このレポートでは、教育機関が攻撃対象になりやすい背景として、膨大なデータの保有、オープンなネットワーク環境、限られたセキュリティ対策、そして分散型のガバナンス構造などが指摘されています。
そして2025年も折り返し地点を迎える今、英国政府が実施した最新の「Cyber Security Breaches Survey」が示しているのは、この傾向が続いているどころか、さらに加速しているという厳しい現実です。
数字が物語る、拡大する攻撃対象
すべての教育段階の機関において、侵害を検知した割合が大幅に増加しています。高等教育機関に至っては、2024年には97%が侵害を報告しており、前年の85%から大きく上昇しました。かつてリスクが低いとされていた初等教育機関でも、検知率が11%増加するという事態に直面しています。
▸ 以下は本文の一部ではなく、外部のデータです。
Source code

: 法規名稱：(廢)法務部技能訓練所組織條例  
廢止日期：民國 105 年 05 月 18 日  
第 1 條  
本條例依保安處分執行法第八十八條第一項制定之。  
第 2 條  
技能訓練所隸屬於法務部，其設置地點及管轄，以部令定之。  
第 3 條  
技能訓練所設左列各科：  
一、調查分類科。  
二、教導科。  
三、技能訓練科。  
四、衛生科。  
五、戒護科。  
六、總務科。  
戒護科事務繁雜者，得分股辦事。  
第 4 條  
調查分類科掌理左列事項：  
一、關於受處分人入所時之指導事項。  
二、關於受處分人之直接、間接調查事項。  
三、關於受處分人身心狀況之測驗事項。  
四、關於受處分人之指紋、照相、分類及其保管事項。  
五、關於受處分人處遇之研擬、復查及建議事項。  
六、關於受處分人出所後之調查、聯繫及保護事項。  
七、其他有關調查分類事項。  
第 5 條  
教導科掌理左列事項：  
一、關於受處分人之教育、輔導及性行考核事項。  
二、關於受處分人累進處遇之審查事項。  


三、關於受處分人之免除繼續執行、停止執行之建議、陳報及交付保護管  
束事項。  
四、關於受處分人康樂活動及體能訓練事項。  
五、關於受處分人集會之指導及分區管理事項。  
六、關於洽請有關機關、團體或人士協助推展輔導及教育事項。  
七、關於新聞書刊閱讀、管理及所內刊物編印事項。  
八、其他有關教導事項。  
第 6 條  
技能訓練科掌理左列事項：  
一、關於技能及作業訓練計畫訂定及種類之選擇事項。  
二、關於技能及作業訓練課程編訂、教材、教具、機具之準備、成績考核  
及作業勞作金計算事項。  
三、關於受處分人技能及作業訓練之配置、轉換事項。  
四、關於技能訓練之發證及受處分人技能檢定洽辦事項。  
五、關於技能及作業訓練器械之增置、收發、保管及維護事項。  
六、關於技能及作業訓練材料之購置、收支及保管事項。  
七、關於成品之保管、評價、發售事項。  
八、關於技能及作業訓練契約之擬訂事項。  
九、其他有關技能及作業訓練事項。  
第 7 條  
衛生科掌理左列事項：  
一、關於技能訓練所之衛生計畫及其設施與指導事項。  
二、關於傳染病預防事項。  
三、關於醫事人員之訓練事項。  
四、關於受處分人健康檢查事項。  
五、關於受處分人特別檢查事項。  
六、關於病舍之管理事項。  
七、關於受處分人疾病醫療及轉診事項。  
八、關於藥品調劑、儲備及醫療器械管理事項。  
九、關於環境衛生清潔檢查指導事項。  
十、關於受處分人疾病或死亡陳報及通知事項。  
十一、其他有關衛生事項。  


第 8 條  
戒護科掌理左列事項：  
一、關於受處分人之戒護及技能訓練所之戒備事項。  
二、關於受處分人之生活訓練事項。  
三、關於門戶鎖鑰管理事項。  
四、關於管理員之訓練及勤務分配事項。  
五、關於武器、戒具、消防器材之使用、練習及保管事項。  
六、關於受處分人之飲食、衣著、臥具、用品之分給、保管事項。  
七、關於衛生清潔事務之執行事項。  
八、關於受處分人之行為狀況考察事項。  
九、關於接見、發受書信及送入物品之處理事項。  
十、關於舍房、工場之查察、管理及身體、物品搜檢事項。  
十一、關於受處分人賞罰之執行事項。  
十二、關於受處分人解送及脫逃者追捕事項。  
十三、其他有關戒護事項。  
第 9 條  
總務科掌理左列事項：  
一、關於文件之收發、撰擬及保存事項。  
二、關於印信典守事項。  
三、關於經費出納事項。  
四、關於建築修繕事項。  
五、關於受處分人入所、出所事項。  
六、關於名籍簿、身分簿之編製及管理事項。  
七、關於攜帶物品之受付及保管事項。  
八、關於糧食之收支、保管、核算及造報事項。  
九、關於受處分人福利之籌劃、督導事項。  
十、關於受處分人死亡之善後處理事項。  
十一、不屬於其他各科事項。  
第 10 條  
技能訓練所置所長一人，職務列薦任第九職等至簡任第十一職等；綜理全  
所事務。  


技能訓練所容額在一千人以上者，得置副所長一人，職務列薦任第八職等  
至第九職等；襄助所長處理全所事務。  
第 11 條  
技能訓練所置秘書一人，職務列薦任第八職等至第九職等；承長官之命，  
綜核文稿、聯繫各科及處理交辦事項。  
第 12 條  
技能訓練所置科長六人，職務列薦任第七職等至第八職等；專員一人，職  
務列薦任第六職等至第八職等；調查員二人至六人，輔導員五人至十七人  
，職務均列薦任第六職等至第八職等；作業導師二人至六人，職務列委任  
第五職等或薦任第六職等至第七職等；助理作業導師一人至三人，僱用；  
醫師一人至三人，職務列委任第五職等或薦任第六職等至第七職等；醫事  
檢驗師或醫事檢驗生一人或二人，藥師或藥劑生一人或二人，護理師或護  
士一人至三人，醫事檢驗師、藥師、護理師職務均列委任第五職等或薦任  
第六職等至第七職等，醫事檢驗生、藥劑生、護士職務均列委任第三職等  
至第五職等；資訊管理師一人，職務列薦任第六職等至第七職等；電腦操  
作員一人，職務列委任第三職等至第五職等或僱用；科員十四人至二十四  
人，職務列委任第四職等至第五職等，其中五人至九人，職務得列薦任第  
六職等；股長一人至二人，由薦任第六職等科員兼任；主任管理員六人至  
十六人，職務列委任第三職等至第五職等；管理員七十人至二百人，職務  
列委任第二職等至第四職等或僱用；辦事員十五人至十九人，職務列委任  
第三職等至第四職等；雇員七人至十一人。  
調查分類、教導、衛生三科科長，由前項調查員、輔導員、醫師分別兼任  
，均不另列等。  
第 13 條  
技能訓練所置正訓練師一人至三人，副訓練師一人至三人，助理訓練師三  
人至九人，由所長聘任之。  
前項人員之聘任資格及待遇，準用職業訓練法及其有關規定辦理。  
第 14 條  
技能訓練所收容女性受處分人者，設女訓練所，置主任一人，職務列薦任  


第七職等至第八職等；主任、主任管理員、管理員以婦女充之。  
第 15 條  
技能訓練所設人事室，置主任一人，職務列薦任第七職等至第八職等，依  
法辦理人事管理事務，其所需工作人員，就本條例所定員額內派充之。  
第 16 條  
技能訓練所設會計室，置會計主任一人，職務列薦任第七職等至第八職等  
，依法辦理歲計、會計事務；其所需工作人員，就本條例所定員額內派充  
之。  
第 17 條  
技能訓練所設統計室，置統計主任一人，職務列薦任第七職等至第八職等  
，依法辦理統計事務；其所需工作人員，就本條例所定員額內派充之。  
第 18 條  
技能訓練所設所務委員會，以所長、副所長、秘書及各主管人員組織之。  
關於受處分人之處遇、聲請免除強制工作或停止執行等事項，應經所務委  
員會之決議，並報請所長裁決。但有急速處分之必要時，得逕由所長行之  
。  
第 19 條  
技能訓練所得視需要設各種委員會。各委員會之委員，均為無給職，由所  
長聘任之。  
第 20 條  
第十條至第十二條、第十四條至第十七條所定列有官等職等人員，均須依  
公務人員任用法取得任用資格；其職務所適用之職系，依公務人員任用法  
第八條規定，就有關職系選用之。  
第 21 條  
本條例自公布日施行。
この状況は、英国全体のデータと比較しても深刻です。2023年から2024年にかけて、すべての英国企業の平均侵害検知率は18%の増加にとどまりましたが、高等教育機関はこの2倍の増加率という結果がでています。
フィッシング:あらゆる攻撃の入口
依然として、フィッシング攻撃は最も一般的な侵入口となっています。高等教育機関の100%がフィッシングの試みを報告しています。さらに懸念されるのは、教育機関へのなりすまし攻撃が増えており、かなり手口が高度になっていることです。
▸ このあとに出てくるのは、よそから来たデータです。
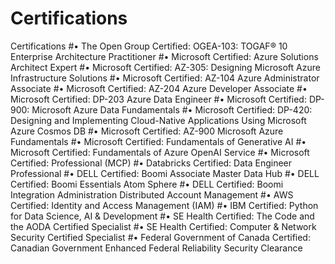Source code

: # Certifications
Certifications
   #• The Open Group Certified: OGEA-103: TOGAF® 10 Enterprise Architecture Practitioner
   #• Microsoft Certified: Azure Solutions Architect Expert
   #• Microsoft Certified: AZ-305: Designing Microsoft Azure Infrastructure Solutions
   #• Microsoft Certified: AZ-104 Azure Administrator Associate
   #• Microsoft Certified: AZ-204 Azure Developer Associate
   #• Microsoft Certified: DP-203 Azure Data Engineer
   #• Microsoft Certified: DP-900: Microsoft Azure Data Fundamentals
   #• Microsoft Certified: DP-420: Designing and Implementing Cloud-Native Applications Using Microsoft Azure Cosmos DB
   #• Microsoft Certified: AZ-900 Microsoft Azure Fundamentals
   #• Microsoft Certified: Fundamentals of Generative AI
   #• Microsoft Certified: Fundamentals of Azure OpenAI Service
   #• Microsoft Certified: Professional (MCP)
   #• Databricks Certified: Data Engineer Professional
   #• DELL Certified: Boomi Associate Master Data Hub
   #• DELL Certified: Boomi Essentials Atom Sphere
   #• DELL Certified:  Boomi Integration Administration Distributed Account Management
   #• AWS Certified: Identity and Access Management (IAM)
   #• IBM Certified: Python for Data Science, AI & Development
   #• SE Health Certified: The Code and the AODA Certified Specialist 
   #• SE Health Certified: Computer & Network Security Certified Specialist 
   #• Federal Government of Canada Certified: Canadian Government Enhanced Federal Reliability Security Clearance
これらは見分けやすい単なる迷惑メールとは違い、ソーシャルエンジニアリングと組織の内部知識を駆使した、かなり巧妙な攻撃が行われています。
DoS攻撃の増加
Denial of Service(DOS)攻撃の発生率も著しく増加しています。高等教育機関では、2023年の30%から40%に増加。中等教育機関でも、8%から14%へとほぼ倍増しました。これらの攻撃は単にデータを盗むだけでなく、業務を停止させ、財務面や評判に大きな損害を与えるリスクがあります。
マルウェアの増加
特に深刻なのが、すべての教育段階におけるマルウェアの大幅な増加です。高等教育機関では、2023年の64%から77%へと13%も上昇しており、攻撃者が教育環境を標的とした高度な技術に投資していることがうかがえます。
人が引き起こす内部リスク
内部者による不正アクセスも増加傾向にあります。高等専門教育機関では、職員による不正アクセスが11%から19%に増加し、高等教育機関では27%の侵害が職員に起因するものでした。これは、KnowBe4のレポートが強調していた「人」に対する対策の重要性を裏付ける結果です。技術的な防御だけでは、人的リスクを完全に排除することはできません。
ヒューマンリスクマネジメント:次なるセキュリティ戦略
2024年のデータは、教育機関においてより強固なサイバーセキュリティ戦略が必要であるというKnowBe4の指摘を改めて裏付けています。たとえば、高等教育機関ではアカウント乗っ取りが16%から20%に増加しており、通常の防御策をすり抜ける手法が横行しています。
最先端のファイアウォールであっても、正規ユーザーの誤操作までは防げません。だからこそ、教育機関には以下のような包括的なヒューマンリスクマネジメントの導入が求められます。
今こそ、教育機関としての決断を
最新の侵害データが示しているのは、サイバーセキュリティがもはやIT部門だけの問題ではないという事実です。教育機関の経営層は、サイバーリスクを経営リスクと捉え、エグゼクティブレベルでの対応と投資を進める必要があります。
対策のための投資は多少お金がかかりますが、そのコストは深刻な侵害によって被る財務、業務、そして評判の損失と比べれば、はるかに小さなものです。
2025年の後半に差しかかる今、教育機関には選択肢があります。人と技術的な脆弱性の両方を見据えたセキュリティ戦略を主体的に構築するのか、それとも次の情報漏洩インシデントの標的になるリスクを受け入れるのか――。